Norwegian football player and coach (born 1978)

Tore Hansen (born 6 February 1978) is a Norwegian football referee and former footballer and football coach.

==Career==
===As player===
Tore Hansen played as a midfielder for Mandalskameratene in 2000–2004 and 2006–2008. He also had several spells in English football, playing for amateur clubs Worksop Town and Ossett Town. In 2004 he was trial at Sheffield Wednesday. He retired after the 2008 season and became assistant coach and later head coach in Mandalskameratene. He left his position as head coach in June 2009 to focus on refereeing.

===As referee===
Hansen began refereeing in 2006, and made his referee debut in the seventh tier in 6. divisjon, the Norwegian football league system.

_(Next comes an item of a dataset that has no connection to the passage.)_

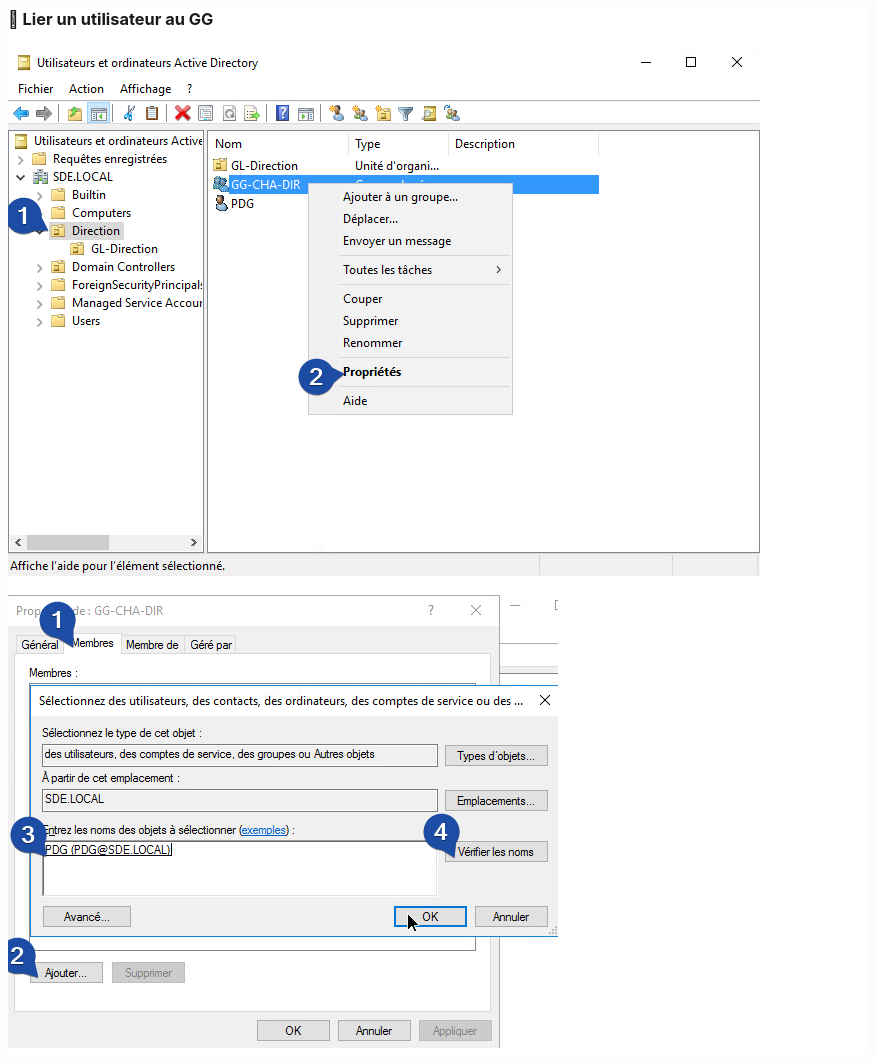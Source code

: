 
### :link: Lier un utilisateur au GG 

![](images/ad_multisites/26.webp)

![](images/ad_multisites/27.webp)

Hansen was refereeing in 3. divisjon between 2007 and 2009 and was a 2. divisjon referee from 2009 to 2010. He made his first appearance in the 1. divisjon (second tier) in 2010 and his Eliteserien debut on 18 September 2011. He became a FIFA referee in 2013. In 2016, Hansen was awarded the Referee of the Year award and refereed the 2016 Norwegian Football Cup Final.

In the 2025–26 Norwegian Football Cup third round match between Egersunds IK and Lyn, Hansen was involved in a controversial moment, as the ball struck him in the build up to the lone goal in Lyn's original 1–0 victory. After a formal protest by Egersunds, the match was replayed in full. Egersunds won 3–2.